--- Work to complete ---
What lines below contain the string "temporary"? List them all.

Top of Records to use

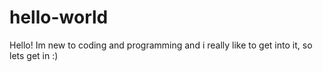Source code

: # hello-world
Hello!
Im new to coding and programming and i really like to get into it, so lets get in :)
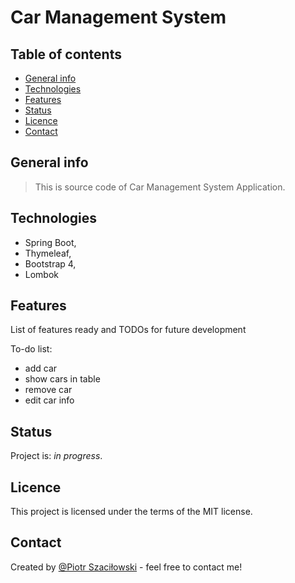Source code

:# Car Management System
## Table of contents
* [General info](#general-info)
* [Technologies](#technologies)
* [Features](#features)
* [Status](#status)
* [Licence](#licence)
* [Contact](#contact)
## General info
> This is source code of Car Management System Application.
## Technologies 
- Spring Boot,
- Thymeleaf,
- Bootstrap 4,
- Lombok
## Features
List of features ready and TODOs for future development

To-do list:
* add car
* show cars in table
* remove car
* edit car info
## Status
Project is: _in progress_.
## Licence
This project is licensed under the terms of the MIT license.
## Contact
Created by [@Piotr Szaciłowski](https://www.szacilowski.com) - feel free to contact me!
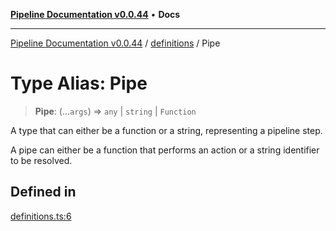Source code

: [**Pipeline Documentation v0.0.44**](../../README.md) • **Docs**

***

[Pipeline Documentation v0.0.44](../../modules.md) / [definitions](../README.md) / Pipe

# Type Alias: Pipe

> **Pipe**: (...`args`) => `any` \| `string` \| `Function`

A type that can either be a function or a string, representing a pipeline step.

A pipe can either be a function that performs an action or a string identifier to be resolved.

## Defined in

[definitions.ts:6](https://github.com/stonemjs/pipeline/blob/cb206a59f3858db33e7d57a2dba74356bb8f0bc4/src/definitions.ts#L6)
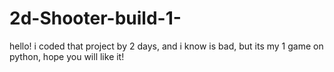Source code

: # 2d-Shooter-build-1-

hello! i coded that project by 2 days, and i know is bad, but its my 1 game on python, hope you will like it!
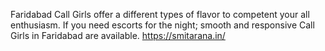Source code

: Faridabad Call Girls offer a different types of flavor to competent your all enthusiasm. If you need escorts for the night; smooth and responsive Call Girls in Faridabad are available. 
https://smitarana.in/


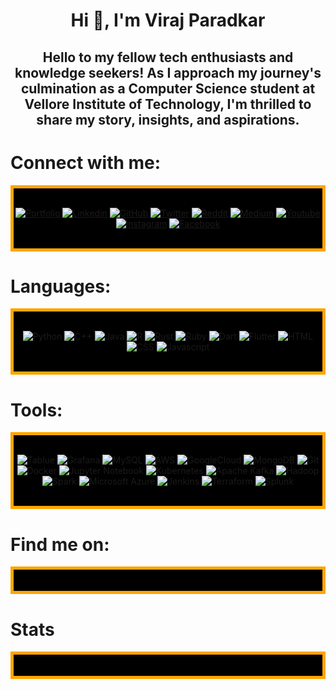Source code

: # <div align="center">Hi 👋, I'm Viraj Paradkar</div>

<h2 align="center">
Hello to my fellow tech enthusiasts and knowledge seekers! As I approach my journey's culmination as a Computer Science student at Vellore Institute of Technology, I'm thrilled to share my story, insights, and aspirations.

# Connect with me:
<div align="center">
<div style="background-color: #000000; border: 5px solid orange;">
<br>

[![Portfolio](https://res.cloudinary.com/dzqa2piuh/image/upload/v1719671562/portfolio-64.png)]()
[![Linkedin](https://res.cloudinary.com/dzqa2piuh/image/upload/v1719671536/linkedin-64.png)]()
[![GitHub](https://res.cloudinary.com/dzqa2piuh/image/upload/v1719671498/github-64.png)]()
[![Twitter](https://res.cloudinary.com/dzqa2piuh/image/upload/v1719671605/twitter-64.png)]()
[![Reddit](https://img.icons8.com/color/64/reddit.png)]()
[![Medium](https://img.icons8.com/color/64/medium-logo.png)]()
[![Youtube](https://img.icons8.com/color/64/youtube-play.png)]()
[![Instagram](https://img.icons8.com/fluency/64/instagram-new.png)]()
[![Facebook](https://img.icons8.com/fluency/64/facebook-new.png)]()

<br>
</div>
</div>

# Languages:
<div align="center">
<div style="background-color: #000000; border: 5px solid orange;">
<br>

![Python](https://img.icons8.com/color/64/python--v1.png)
![C++](https://img.icons8.com/color/64/c-plus-plus-logo.png)
![Java](https://img.icons8.com/color/64/java-coffee-cup-logo--v1.png)
![R](https://img.icons8.com/fluency/64/r-project.png)
![Rust](https://img.icons8.com/color/64/rust-programming-language.png)
![Ruby](https://img.icons8.com/color/64/ruby-programming-language.png)
![Dart](https://img.icons8.com/color/64/dart.png)
![Flutter](https://img.icons8.com/color/64/flutter.png)
![HTML](https://img.icons8.com/color/64/html-5--v1.png)
![CSS](https://img.icons8.com/color/64/css3.png)
![Javascript](https://img.icons8.com/color/64/javascript--v1.png)

<br>
</div>
</div>

# Tools:
<div align="center">
<div style="background-color: #000000; border: 5px solid orange;">
<br>

![Tablue]()
![Grafana]()
![MySQL]()
![AWS]()
![GoogleCloud]()
![MongoDB]()
![Git]()
![Docker]()
![Jupyter Notebook]()
![Kubernetes]()
![Apache Kafka]()
![Hadoop]()
![Spark]()
![Microsoft Azure]()
![Jenkins]()
![Terraform]()
![Splunk]()

<br>
</div>
</div>

# Find me on:
<div align="center">
<div style="background-color: #000000; border: 5px solid orange;">
<br>



<br>
</div>
</div>

# Stats
<div align="center">
<div style="background-color: #000000; border: 5px solid orange;">
<br>



<br>
</div>
</div>
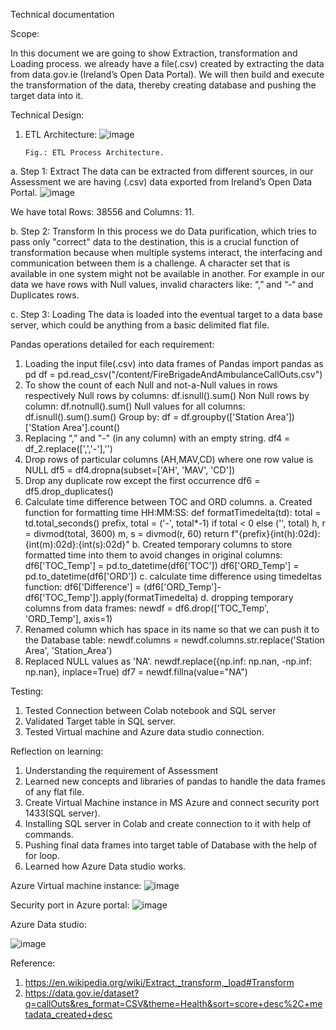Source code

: Technical documentation

Scope:

In this document we are going to show Extraction, transformation and Loading process. we already have a file(.csv) created by extracting the data from data.gov.ie (Ireland’s Open Data Portal). We will then build and execute the transformation of the data, thereby creating database and pushing the target data into it.


Technical Design:

1.	ETL Architecture:
 ![image](https://user-images.githubusercontent.com/105856868/205929248-b923a9b8-0419-4e17-9c24-5855d281f00a.png)


		Fig.: ETL Process Architecture.
a.	Step 1: Extract
The data can be extracted from different sources, in our Assessment we are having (.csv) data exported from Ireland’s Open Data Portal.
 ![image](https://user-images.githubusercontent.com/105856868/205929324-044c6071-eebb-425f-a248-3da190694c88.png)

We have total Rows: 38556 and Columns: 11.





b.	Step 2: Transform
In this process we do Data purification, which tries to pass only "correct" data to the destination, this is a crucial function of transformation because when multiple systems interact, the interfacing and communication between them is a challenge. A character set that is available in one system might not be available in another.
For example in our data we have rows with Null values, invalid characters like: “,” and “-“  and Duplicates rows.

c.	Step 3: Loading
The data is loaded into the eventual target to a data base server, which could be anything from a basic delimited flat file.

Pandas operations detailed for each requirement:
1.	Loading the input file(.csv) into data frames of Pandas
import pandas as pd
df = pd.read_csv("/content/FireBrigadeAndAmbulanceCallOuts.csv")
2.	To show the count of each Null and not-a-Null values in rows respectively
Null rows by columns: df.isnull().sum()
Non Null rows by column: df.notnull().sum()
Null values for all columns: df.isnull().sum().sum()
Group by: df = df.groupby(['Station Area'])['Station Area'].count()
3.	Replacing “,” and "-" (in any column) with an empty string.
df4 = df_2.replace([',','-'],'')
4.	Drop rows of particular columns (AH,MAV,CD) where one row value is NULL
df5 = df4.dropna(subset=['AH', 'MAV', 'CD'])
5.	Drop any duplicate row except the first occurrence
df6 = df5.drop_duplicates()
6.	Calculate time difference between TOC and ORD columns.
a.	Created function for formatting time HH:MM:SS:
def formatTimedelta(td):
    total = td.total_seconds()
    prefix, total = ('-', total*-1) if total < 0 else ('', total)
    h, r = divmod(total, 3600)
    m, s = divmod(r, 60)
    return f"{prefix}{int(h):02d}:{int(m):02d}:{int(s):02d}"
b.	Created temporary columns to store formatted time into them to avoid changes in original columns:
df6['TOC_Temp'] = pd.to_datetime(df6['TOC'])
df6['ORD_Temp'] = pd.to_datetime(df6['ORD'])
c.	calculate time difference using timedeltas function:
df6['Difference'] = (df6['ORD_Temp']-df6['TOC_Temp']).apply(formatTimedelta)
d.	dropping temporary columns from data frames:
newdf = df6.drop(['TOC_Temp', 'ORD_Temp'], axis=1)
7.	Renamed column which has space in its name so that we can push it to the Database table:
newdf.columns = newdf.columns.str.replace('Station Area', 'Station_Area')
8.	Replaced NULL values as 'NA'.
newdf.replace({np.inf: np.nan, -np.inf: np.nan}, inplace=True)
df7 = newdf.fillna(value="NA")



Testing:
1.	Tested Connection between Colab notebook and SQL server
2.	Validated Target table in SQL server.
3.	Tested Virtual machine and Azure data studio connection.

Reflection on learning:
1.	Understanding the requirement of Assessment
2.	Learned new concepts and libraries of pandas to handle the data frames of any flat file.
3.	Create Virtual Machine instance in MS Azure and connect security port 1433(SQL server).
4.	Installing SQL server in Colab and create connection to it with help of commands.
5.	Pushing final data frames into target table of Database with the help of for loop.
6.	Learned how Azure Data studio works.


Azure Virtual machine instance:
 ![image](https://user-images.githubusercontent.com/105856868/205929460-817ffa54-f555-4ce7-8d0b-a1d1cbe1afed.png)



Security port in Azure portal:
 ![image](https://user-images.githubusercontent.com/105856868/205929492-07074d25-80c6-48b8-834c-285bd36ce747.png)









Azure Data studio:
 
![image](https://user-images.githubusercontent.com/105856868/205929540-b95511b9-64fa-49f9-9e48-dcc621811ed3.png)


Reference:
1.	https://en.wikipedia.org/wiki/Extract,_transform,_load#Transform
2.	https://data.gov.ie/dataset?q=callOuts&res_format=CSV&theme=Health&sort=score+desc%2C+metadata_created+desc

Bottom of Records to use

--- Expected output ---
b.	Created temporary columns to store formatted time into them to avoid changes in original columns:
d.	dropping temporary columns from data frames:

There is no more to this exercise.